WHAT IS EXPECTED:
From the data below, return each line in which the string "Microsoft" is found.

SUPPLIED DATA:
___

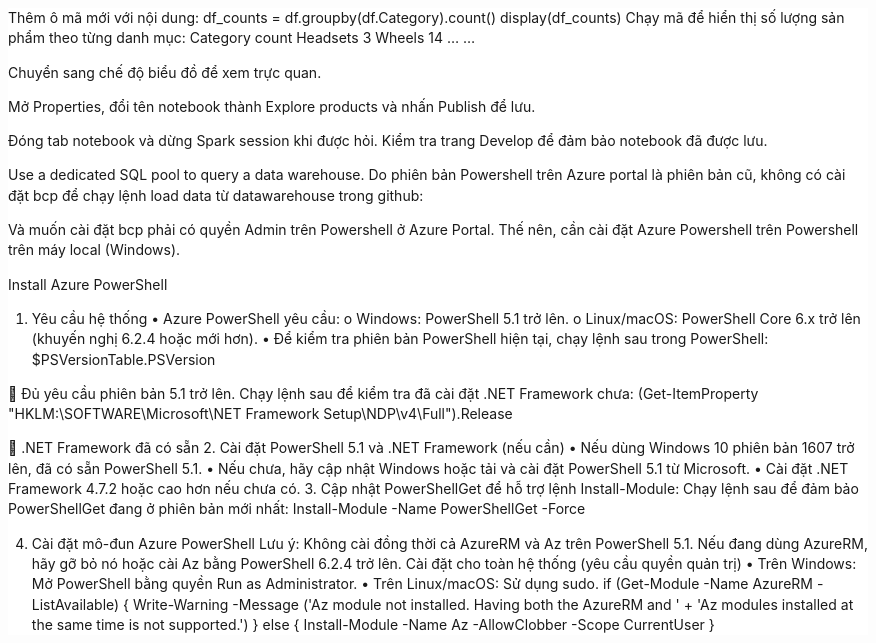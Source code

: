 Thêm ô mã mới với nội dung:
df_counts = df.groupby(df.Category).count()
display(df_counts)
Chạy mã để hiển thị số lượng sản phẩm theo từng danh mục:
Category	count
Headsets	3
Wheels	14
…	…
 
Chuyển sang chế độ biểu đồ để xem trực quan.
 
Mở Properties, đổi tên notebook thành Explore products và nhấn Publish để lưu.
 
 
Đóng tab notebook và dừng Spark session khi được hỏi. Kiểm tra trang Develop để đảm bảo notebook đã được lưu.
 
Use a dedicated SQL pool to query a data warehouse.
Do phiên bản Powershell trên Azure portal là phiên bản cũ, không có cài đặt bcp để chạy lệnh load data từ datawarehouse trong github:
 
Và muốn cài đặt bcp phải có quyền Admin trên Powershell ở Azure Portal. Thế nên, cần cài đặt Azure Powershell trên Powershell trên máy local (Windows).

Install Azure PowerShell 
1. Yêu cầu hệ thống
•	Azure PowerShell yêu cầu:
o	Windows: PowerShell 5.1 trở lên.
o	Linux/macOS: PowerShell Core 6.x trở lên (khuyến nghị 6.2.4 hoặc mới hơn).
•	Để kiểm tra phiên bản PowerShell hiện tại, chạy lệnh sau trong PowerShell:
$PSVersionTable.PSVersion 
 
 Đủ yêu cầu phiên bản 5.1 trở lên.
Chạy lệnh sau để kiểm tra đã cài đặt .NET Framework chưa:
(Get-ItemProperty "HKLM:\SOFTWARE\Microsoft\NET Framework Setup\NDP\v4\Full").Release
 
 .NET Framework đã có sẵn
2. Cài đặt PowerShell 5.1 và .NET Framework (nếu cần)
•	Nếu dùng Windows 10 phiên bản 1607 trở lên, đã có sẵn PowerShell 5.1.
•	Nếu chưa, hãy cập nhật Windows hoặc tải và cài đặt PowerShell 5.1 từ Microsoft.
•	Cài đặt .NET Framework 4.7.2 hoặc cao hơn nếu chưa có.
3. Cập nhật PowerShellGet để hỗ trợ lệnh Install-Module:
Chạy lệnh sau để đảm bảo PowerShellGet đang ở phiên bản mới nhất:
Install-Module -Name PowerShellGet -Force
 
4. Cài đặt mô-đun Azure PowerShell
Lưu ý: Không cài đồng thời cả AzureRM và Az trên PowerShell 5.1. Nếu đang dùng AzureRM, hãy gỡ bỏ nó hoặc cài Az bằng PowerShell 6.2.4 trở lên.
Cài đặt cho toàn hệ thống (yêu cầu quyền quản trị)
•	Trên Windows: Mở PowerShell bằng quyền Run as Administrator.
•	Trên Linux/macOS: Sử dụng sudo.
if (Get-Module -Name AzureRM -ListAvailable) {
    Write-Warning -Message ('Az module not installed. Having both the AzureRM and ' +
      'Az modules installed at the same time is not supported.')
} else {
    Install-Module -Name Az -AllowClobber -Scope CurrentUser
}
 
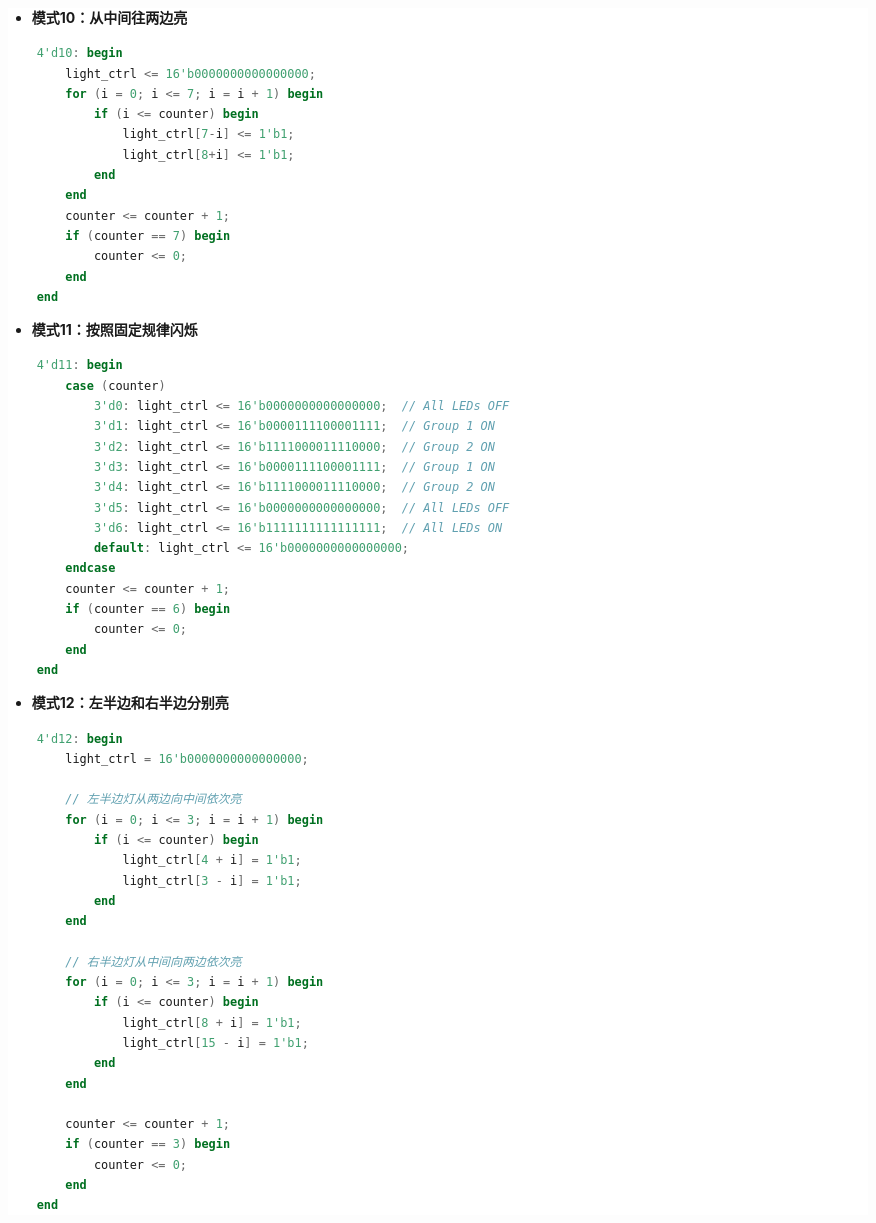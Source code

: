 - **模式10：从中间往两边亮**
```verilog
    4'd10: begin
        light_ctrl <= 16'b0000000000000000;
        for (i = 0; i <= 7; i = i + 1) begin
            if (i <= counter) begin
                light_ctrl[7-i] <= 1'b1;
                light_ctrl[8+i] <= 1'b1;
            end
        end
        counter <= counter + 1;
        if (counter == 7) begin
            counter <= 0;
        end
    end
```

- **模式11：按照固定规律闪烁**
```verilog
    4'd11: begin 
        case (counter)
            3'd0: light_ctrl <= 16'b0000000000000000;  // All LEDs OFF
            3'd1: light_ctrl <= 16'b0000111100001111;  // Group 1 ON
            3'd2: light_ctrl <= 16'b1111000011110000;  // Group 2 ON
            3'd3: light_ctrl <= 16'b0000111100001111;  // Group 1 ON
            3'd4: light_ctrl <= 16'b1111000011110000;  // Group 2 ON
            3'd5: light_ctrl <= 16'b0000000000000000;  // All LEDs OFF
            3'd6: light_ctrl <= 16'b1111111111111111;  // All LEDs ON
            default: light_ctrl <= 16'b0000000000000000;
        endcase
        counter <= counter + 1;
        if (counter == 6) begin
            counter <= 0;
        end
    end
```

- **模式12：左半边和右半边分别亮**
```verilog
    4'd12: begin
        light_ctrl = 16'b0000000000000000;

        // 左半边灯从两边向中间依次亮
        for (i = 0; i <= 3; i = i + 1) begin
            if (i <= counter) begin
                light_ctrl[4 + i] = 1'b1;
                light_ctrl[3 - i] = 1'b1;
            end
        end

        // 右半边灯从中间向两边依次亮
        for (i = 0; i <= 3; i = i + 1) begin
            if (i <= counter) begin 
                light_ctrl[8 + i] = 1'b1;
                light_ctrl[15 - i] = 1'b1;
            end
        end

        counter <= counter + 1;
        if (counter == 3) begin
            counter <= 0;
        end
    end
```
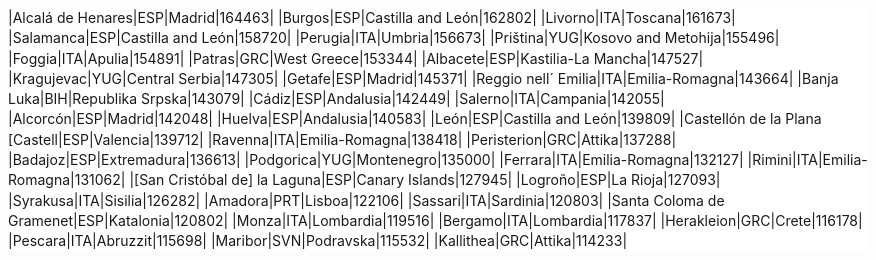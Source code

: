 |Alcalá de Henares|ESP|Madrid|164463|
|Burgos|ESP|Castilla and León|162802|
|Livorno|ITA|Toscana|161673|
|Salamanca|ESP|Castilla and León|158720|
|Perugia|ITA|Umbria|156673|
|Priština|YUG|Kosovo and Metohija|155496|
|Foggia|ITA|Apulia|154891|
|Patras|GRC|West Greece|153344|
|Albacete|ESP|Kastilia-La Mancha|147527|
|Kragujevac|YUG|Central Serbia|147305|
|Getafe|ESP|Madrid|145371|
|Reggio nell´ Emilia|ITA|Emilia-Romagna|143664|
|Banja Luka|BIH|Republika Srpska|143079|
|Cádiz|ESP|Andalusia|142449|
|Salerno|ITA|Campania|142055|
|Alcorcón|ESP|Madrid|142048|
|Huelva|ESP|Andalusia|140583|
|León|ESP|Castilla and León|139809|
|Castellón de la Plana [Castell|ESP|Valencia|139712|
|Ravenna|ITA|Emilia-Romagna|138418|
|Peristerion|GRC|Attika|137288|
|Badajoz|ESP|Extremadura|136613|
|Podgorica|YUG|Montenegro|135000|
|Ferrara|ITA|Emilia-Romagna|132127|
|Rimini|ITA|Emilia-Romagna|131062|
|[San Cristóbal de] la Laguna|ESP|Canary Islands|127945|
|Logroño|ESP|La Rioja|127093|
|Syrakusa|ITA|Sisilia|126282|
|Amadora|PRT|Lisboa|122106|
|Sassari|ITA|Sardinia|120803|
|Santa Coloma de Gramenet|ESP|Katalonia|120802|
|Monza|ITA|Lombardia|119516|
|Bergamo|ITA|Lombardia|117837|
|Herakleion|GRC|Crete|116178|
|Pescara|ITA|Abruzzit|115698|
|Maribor|SVN|Podravska|115532|
|Kallithea|GRC|Attika|114233|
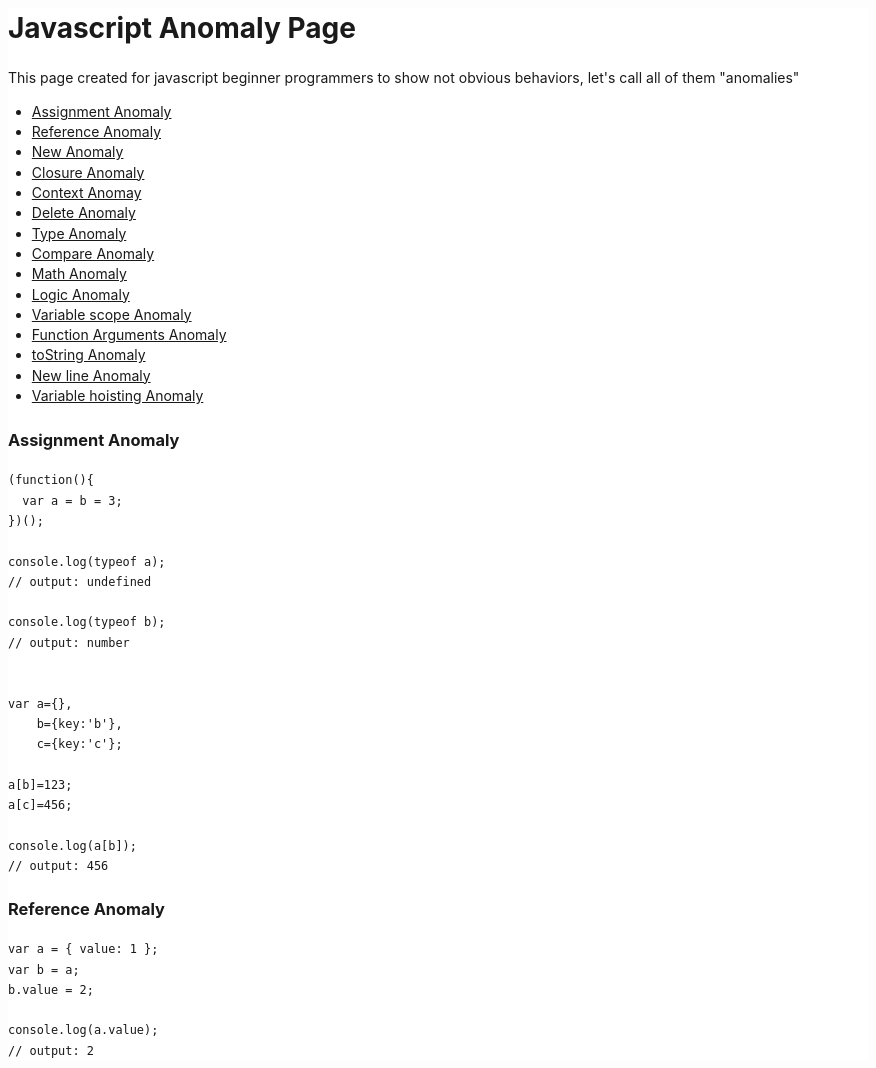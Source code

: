 # Javascript Anomaly Page

This page created for javascript beginner programmers to show not obvious behaviors, let's call all of them "anomalies"

* [Assignment Anomaly](#assignment-anomaly)
* [Reference Anomaly](#reference-anomaly)
* [New Anomaly](#new-anomaly)
* [Closure Anomaly](#closure-anomaly)
* [Context Anomay](#context-anomaly)
* [Delete Anomaly](#delete-anomaly)
* [Type Anomaly](#type-anomaly)
* [Compare Anomaly](#compare-anomaly)
* [Math Anomaly](#math-anomaly)
* [Logic Anomaly](#logic-anomaly)
* [Variable scope Anomaly](#variable-scope-anomaly)
* [Function Arguments Anomaly](#function-arguments-anomaly)
* [toString Anomaly](#tostring-anomaly)
* [New line Anomaly](#new-line-anomaly)
* [Variable hoisting Anomaly](#variable-hoisting-anomaly)

### Assignment Anomaly

```
(function(){
  var a = b = 3;
})();

console.log(typeof a);
// output: undefined

console.log(typeof b);
// output: number


var a={},
    b={key:'b'},
    c={key:'c'};

a[b]=123;
a[c]=456;

console.log(a[b]);
// output: 456
```

### Reference Anomaly

```
var a = { value: 1 };
var b = a;
b.value = 2;

console.log(a.value);
// output: 2
```
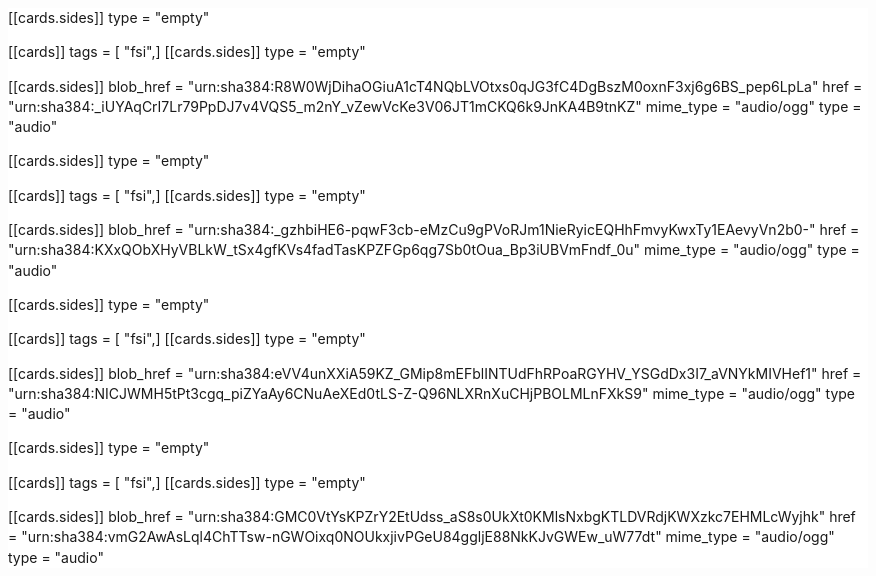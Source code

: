 [[cards.sides]]
type = "empty"


[[cards]]
tags = [ "fsi",]
[[cards.sides]]
type = "empty"

[[cards.sides]]
blob_href = "urn:sha384:R8W0WjDihaOGiuA1cT4NQbLVOtxs0qJG3fC4DgBszM0oxnF3xj6g6BS_pep6LpLa"
href = "urn:sha384:_iUYAqCrI7Lr79PpDJ7v4VQS5_m2nY_vZewVcKe3V06JT1mCKQ6k9JnKA4B9tnKZ"
mime_type = "audio/ogg"
type = "audio"

[[cards.sides]]
type = "empty"


[[cards]]
tags = [ "fsi",]
[[cards.sides]]
type = "empty"

[[cards.sides]]
blob_href = "urn:sha384:_gzhbiHE6-pqwF3cb-eMzCu9gPVoRJm1NieRyicEQHhFmvyKwxTy1EAevyVn2b0-"
href = "urn:sha384:KXxQObXHyVBLkW_tSx4gfKVs4fadTasKPZFGp6qg7Sb0tOua_Bp3iUBVmFndf_0u"
mime_type = "audio/ogg"
type = "audio"

[[cards.sides]]
type = "empty"


[[cards]]
tags = [ "fsi",]
[[cards.sides]]
type = "empty"

[[cards.sides]]
blob_href = "urn:sha384:eVV4unXXiA59KZ_GMip8mEFblINTUdFhRPoaRGYHV_YSGdDx3I7_aVNYkMIVHef1"
href = "urn:sha384:NICJWMH5tPt3cgq_piZYaAy6CNuAeXEd0tLS-Z-Q96NLXRnXuCHjPBOLMLnFXkS9"
mime_type = "audio/ogg"
type = "audio"

[[cards.sides]]
type = "empty"


[[cards]]
tags = [ "fsi",]
[[cards.sides]]
type = "empty"

[[cards.sides]]
blob_href = "urn:sha384:GMC0VtYsKPZrY2EtUdss_aS8s0UkXt0KMlsNxbgKTLDVRdjKWXzkc7EHMLcWyjhk"
href = "urn:sha384:vmG2AwAsLql4ChTTsw-nGWOixq0NOUkxjivPGeU84ggljE88NkKJvGWEw_uW77dt"
mime_type = "audio/ogg"
type = "audio"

___

RESPONSE TO THIS TASK:
(Get-ItemProperty "HKLM:\SOFTWARE\Microsoft\NET Framework Setup\NDP\v4\Full").Release
•	Nếu chưa, hãy cập nhật Windows hoặc tải và cài đặt PowerShell 5.1 từ Microsoft.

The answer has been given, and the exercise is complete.